The politics of culture were put on the back burner for a
while and replaced by a focus on the new politics that was abbreviated as
Thatcherism. A set of powerful analyses followed in the pages of the Communist
party journal, Marxism Today. Together with Eric Hobsbawm and Martin Jacques,
he was a central figure in those debates that warned the left in the Labour
party and outside that Thatcherism was a new phenomenon, an "authoritarian
populism" that could not be defeated by traditional Labourist methods. It
had to be understood before it could be contested. Many of the journals
contributors (not Hall or Jacques) read the message in their own way and
decided that contestation was no longer possible. They defected en masse, first
to Neil Kinnock and then to New Labour, whose leaders attempted to render
Thatcherism more profound and, in the process, killed off traditional social democracy.

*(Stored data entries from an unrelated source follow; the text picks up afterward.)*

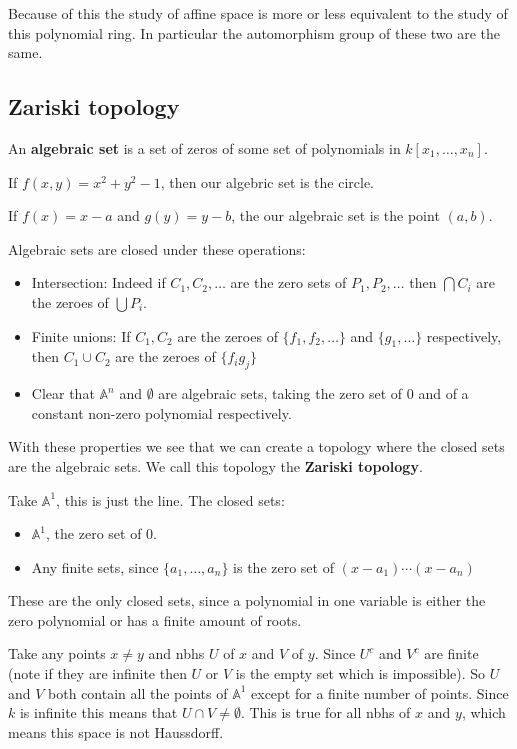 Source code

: Because of this the study of affine space is more or less equivalent to the study of this polynomial ring. In particular the automorphism group of these two are the same.

\subsection{Zariski topology}
\begin{definition}
    An \textbf{algebraic set} is a set of zeros of some set of polynomials in $k[x_1,\dots,x_n]$. 
\end{definition}

\begin{example}
    If $f(x,y) = x^2+y^2-1$, then our algebric set is the circle. 
\end{example}
\begin{example}
    If $f(x) = x-a$ and $g(y) = y-b$, the our algebraic set is the point $(a,b)$.
\end{example}

Algebraic sets are closed under these operations:\begin{itemize}
    \item Intersection: Indeed if $C_1,C_2,\dots$ are the zero sets of $P_1,P_2,\dots$ then $\bigcap C_i$ are the zeroes of $\bigcup P_i$.
    \item Finite unions: If $C_1,C_2$ are the zeroes of $\{f_1,f_2,\dots\}$ and $\{g_1,\dots\}$ respectively, then $C_1\cup C_2$ are the zeroes of $\{{f_i}{g_j}\}$
    \item Clear that $\mathbb{A}^n$ and $\emptyset$ are algebraic sets, taking the zero set of $0$ and of a constant non-zero polynomial respectively.
\end{itemize}

With these properties we see that we can create a topology where the closed sets are the algebraic sets. We call this topology the \textbf{Zariski topology}. 

\begin{example}
    Take ${\mathbb{A}^1}$, this is just the line. The closed sets:\begin{itemize}
        \item $\mathbb{A}^1$, the zero set of $0$.
        \item Any finite sets, since $\{a_1,\dots,a_n\}$ is the zero set of $(x-a_1)\cdots (x-a_n)$
    \end{itemize}

These are the only closed sets, since a polynomial in one variable is either the zero polynomial or has a finite amount of roots.


Take any points $x\neq y$ and nbhs $U$ of $x$ and $V$ of $y$. Since $U^c$ and $V^c$ are finite (note if they are infinite then $U$ or $V$ is the empty set which is impossible). So $U$ and $V$ both contain all the points of $\mathbb{A}^1$
except for a finite number of points. Since $k$ is infinite this means that $U\cap V \neq \emptyset$. This is true for all nbhs of $x$ and $y$, which means this space is not Haussdorff.
\end{example}

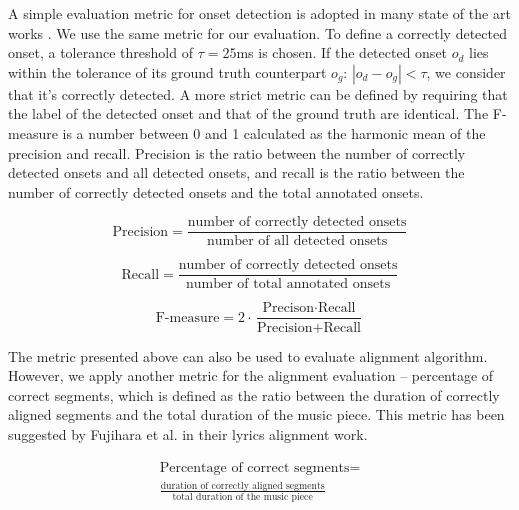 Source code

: A simple evaluation metric for onset detection is adopted in many state of the art works . We use the same metric for our evaluation. To define a correctly detected onset, a tolerance threshold of $\tau=25$ms is chosen. If the detected onset $o_d$ lies within the tolerance of its ground truth counterpart $o_g$: $|o_d-o_g|<\tau$, we consider that it's correctly detected. A more strict metric can be defined by requiring that the label of the detected onset and that of the ground truth are identical. The F-measure is a number between 0 and 1 calculated as the harmonic mean of the precision and recall. Precision is the ratio between the number of correctly detected onsets and all detected onsets, and recall is the ratio between the number of correctly detected onsets and the total annotated onsets.  

\begin{equation}
\textrm{Precision} = \frac{\textrm{number of correctly detected onsets}}{\textrm{number of all detected onsets}}
\end{equation}

\begin{equation}
\textrm{Recall} = \frac{\textrm{number of correctly detected onsets}}{\textrm{number of total annotated onsets}}
\end{equation}

\begin{equation}
\textrm{F-measure} = 2 \cdot \frac{\textrm{Precison} \cdot \textrm{Recall}}{\textrm{Precision} + \textrm{Recall}}
\end{equation}

The metric presented above can also be used to evaluate alignment algorithm. However, we apply another metric for the alignment evaluation -- percentage of correct segments, which is defined as the ratio between the duration of correctly aligned segments and the total duration of the music piece. This metric has been suggested by Fujihara et al.  in their lyrics alignment work.

\begin{equation}
\begin{split}
\textrm{Percentage of correct segments} =\\\frac{\textrm{duration of correctly aligned segments}}{\textrm{total duration of the music piece}}
\end{split}
\end{equation}

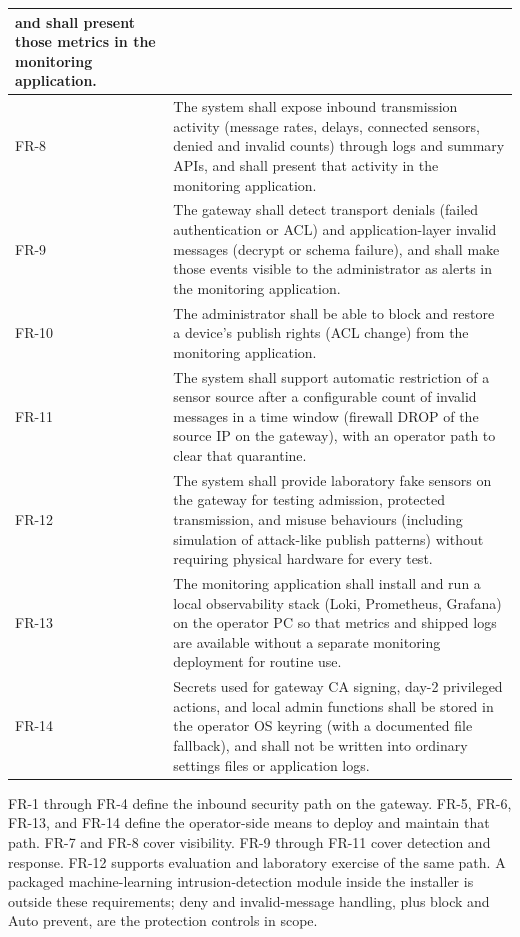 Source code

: \documentclass[12pt,a4paper]{report}
\begin{document}
\begin{longtable}{@{}p{1.6cm}p{\dimexpr\textwidth-1.6cm-4\tabcolsep\relax}@{}}
  and shall present those metrics in the monitoring
  application. \\
\midrule
FR-8
& The system shall expose inbound transmission activity
  (message rates, delays, connected sensors, denied and
  invalid counts) through logs and summary APIs, and
  shall present that activity in the monitoring
  application. \\
\midrule
FR-9
& The gateway shall detect transport denials (failed
  authentication or ACL) and application-layer invalid
  messages (decrypt or schema failure), and shall make
  those events visible to the administrator as alerts in
  the monitoring application. \\
\midrule
FR-10
& The administrator shall be able to block and restore a
  device's publish rights (ACL change) from the
  monitoring application. \\
\midrule
FR-11
& The system shall support automatic restriction of a
  sensor source after a configurable count of invalid
  messages in a time window (firewall DROP of the source
  IP on the gateway), with an operator path to clear that
  quarantine. \\
\midrule
FR-12
& The system shall provide laboratory fake sensors on
  the gateway for testing admission, protected
  transmission, and misuse behaviours (including
  simulation of attack-like publish patterns) without
  requiring physical hardware for every test. \\
\midrule
FR-13
& The monitoring application shall install and run a
  local observability stack (Loki, Prometheus, Grafana)
  on the operator PC so that metrics and shipped logs
  are available without a separate monitoring deployment for routine use. \\
\midrule
FR-14
& Secrets used for gateway CA signing, day-2 privileged
  actions, and local admin functions shall be stored in
  the operator OS keyring (with a documented file
  fallback), and shall not be written into ordinary
  settings files or application logs. \\
\end{longtable}

FR-1 through FR-4 define the inbound security path on
the gateway. FR-5, FR-6, FR-13, and FR-14 define the
operator-side means to deploy and maintain that path.
FR-7 and FR-8 cover visibility. FR-9 through FR-11 cover
detection and response. FR-12 supports evaluation and
laboratory exercise of the same path. A packaged
machine-learning intrusion-detection module inside the
installer is outside these requirements; deny and
invalid-message handling, plus block and Auto prevent,
are the protection controls in scope.
\end{document}
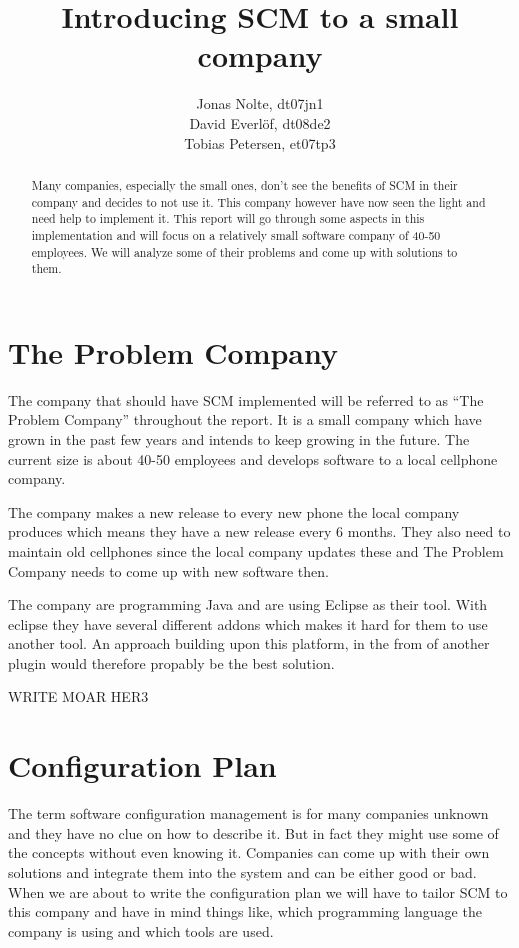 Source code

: \documentclass[a4paper,10pt]{article}
\title{Introducing SCM to a small company}
\author{Jonas Nolte, dt07jn1\\
David Everlöf, dt08de2\\
Tobias Petersen, et07tp3}
\begin{document}
\maketitle

\begin{abstract}

Many companies, especially the small ones, don't see the benefits of SCM in their company and decides to not use it.
This company however have now seen the light and need help to implement it.
This report will go through some aspects in this implementation and will focus on a relatively small software company of 40-50 employees.
We will analyze some of their problems and come up with solutions to them.


\end{abstract}

\section{The Problem Company}

The company that should have SCM implemented will be referred to as “The Problem Company” throughout the report.
It is a small company which have grown in the past few years and intends to keep growing in the future. The current size is about 40-50 employees and develops software to a local cellphone company.

The company makes a new release to every new phone the local company produces which means they have a new release every 6 months.
They also need to maintain old cellphones since the local company updates these and The Problem Company needs to come up with new software then.

The company are programming Java and are using Eclipse as their tool.
With eclipse they have several different addons which makes it hard for them to use another tool. An approach building upon this platform, in the from of another plugin would therefore propably be the best solution.

WRITE MOAR HER3

\section{Configuration Plan}

The term software configuration management is for many companies unknown and they have no clue on how to describe it.
But in fact they might use some of the concepts without even knowing it.
Companies can come up with their own solutions and integrate them into the system and can be either good or bad. When we are about to write the configuration plan we will have to tailor SCM to this company and have in mind things like, which programming language the company is using and which tools are used.
\end{document}
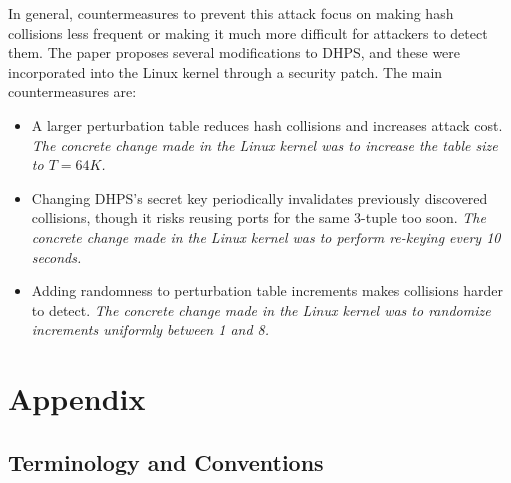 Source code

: \documentclass[twocolumn]{report}
\begin{document}
In \alert{general}, \alert{countermeasures} to prevent this attack focus on making hash collisions less frequent or making it much more difficult for attackers to detect them. The paper proposes several modifications to DHPS, and these were incorporated into the Linux kernel through a security patch. The main countermeasures are:
\begin{itemize}
	\item {}
	A larger perturbation table reduces hash collisions and increases attack cost.
	\textit{The concrete change made in the Linux kernel was to increase the table size to $T = 64K$.}

	\item {}
	Changing DHPS’s secret key periodically invalidates previously discovered collisions, though it risks reusing ports for the same 3-tuple too soon.
	\textit{The concrete change made in the Linux kernel was to perform re-keying every 10 seconds.}

	\item {}
	Adding randomness to perturbation table increments makes collisions harder to detect.
	\textit{The concrete change made in the Linux kernel was to randomize increments uniformly between 1 and 8.}
\end{itemize}

\section{Appendix}
\label{sec:appendix}

\subsection{Terminology and Conventions}
\label{sec:terminology and conventions}
\end{document}
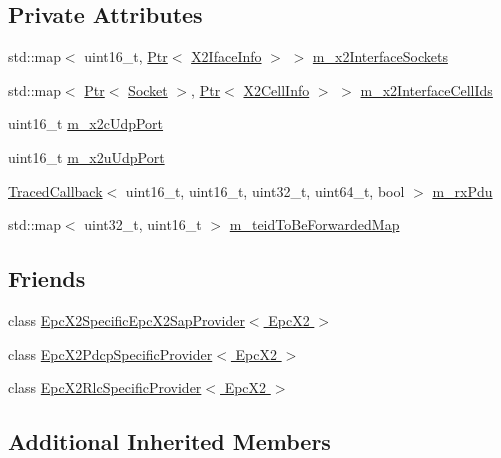 \subsection*{Private Attributes}
\begin{DoxyCompactItemize}
\item 
std\+::map$<$ uint16\+\_\+t, \hyperlink{classns3_1_1Ptr}{Ptr}$<$ \hyperlink{classns3_1_1X2IfaceInfo}{X2\+Iface\+Info} $>$ $>$ \hyperlink{classns3_1_1EpcX2_a0665276228b9b99a52ef6d5e9bdb306d}{m\+\_\+x2\+Interface\+Sockets}
\item 
std\+::map$<$ \hyperlink{classns3_1_1Ptr}{Ptr}$<$ \hyperlink{classns3_1_1Socket}{Socket} $>$, \hyperlink{classns3_1_1Ptr}{Ptr}$<$ \hyperlink{classns3_1_1X2CellInfo}{X2\+Cell\+Info} $>$ $>$ \hyperlink{classns3_1_1EpcX2_ac2a7cd7a712f47a9f429254842762482}{m\+\_\+x2\+Interface\+Cell\+Ids}
\item 
uint16\+\_\+t \hyperlink{classns3_1_1EpcX2_aa2fe730659f6fc10fcd8c44272f96dde}{m\+\_\+x2c\+Udp\+Port}
\item 
uint16\+\_\+t \hyperlink{classns3_1_1EpcX2_aa0e3b62bf699a12b65309cb25f232974}{m\+\_\+x2u\+Udp\+Port}
\item 
\hyperlink{classns3_1_1TracedCallback}{Traced\+Callback}$<$ uint16\+\_\+t, uint16\+\_\+t, uint32\+\_\+t, uint64\+\_\+t, bool $>$ \hyperlink{classns3_1_1EpcX2_a00f11080fe6a1d7020bfae006445eb59}{m\+\_\+rx\+Pdu}
\item 
std\+::map$<$ uint32\+\_\+t, uint16\+\_\+t $>$ \hyperlink{classns3_1_1EpcX2_a18b54cbbfdd1a869ce3c504274294ab6}{m\+\_\+teid\+To\+Be\+Forwarded\+Map}
\end{DoxyCompactItemize}
\subsection*{Friends}
\begin{DoxyCompactItemize}
\item 
class \hyperlink{classns3_1_1EpcX2_a5fa3eadb39e71e0c9f7a469a8315c690}{Epc\+X2\+Specific\+Epc\+X2\+Sap\+Provider$<$ Epc\+X2 $>$}
\item 
class \hyperlink{classns3_1_1EpcX2_a372bb6d7b4f9b08802172b6cf02ecd2d}{Epc\+X2\+Pdcp\+Specific\+Provider$<$ Epc\+X2 $>$}
\item 
class \hyperlink{classns3_1_1EpcX2_ad723f727ad6075fde297057b65793220}{Epc\+X2\+Rlc\+Specific\+Provider$<$ Epc\+X2 $>$}
\end{DoxyCompactItemize}
\subsection*{Additional Inherited Members}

They were subjected to the withering scorn of Ralph Miliband in Socialist
Register and the New Left Review.
Stuart remained a critic of the Blair regime and its
successors, becoming more irascible as the years went by, warmly applauding the
anti-Iraq war demonstrators and the students who occupied the universities soon
after David Cameron's victory. Hall noted that no young Labour students had
been involved in these actions, a clear sign that rigor mortis had set in.
In the oppressive aridity of neoliberal politics and
culture, where the lies of its apologists are first worn as defensive masks but
finally grow into their faces, his voice and his essays will be greatly missed.
Unlike almost everyone else of his 1956 and later cohort, he did not write a
book. Why, many asked, did he concentrate on the essay? Perhaps he liked the
provisionality that lent itself to the shorter form. Or perhaps the masochistic
practice of collective composition surrounded by sectarian twentysomethings at
the Birmingham centre left him exhausted. I don't have the answer, but it
doesn't really matter. There is much to explore in what he has left behind,
especially the refusal to banish the political from everyday thought.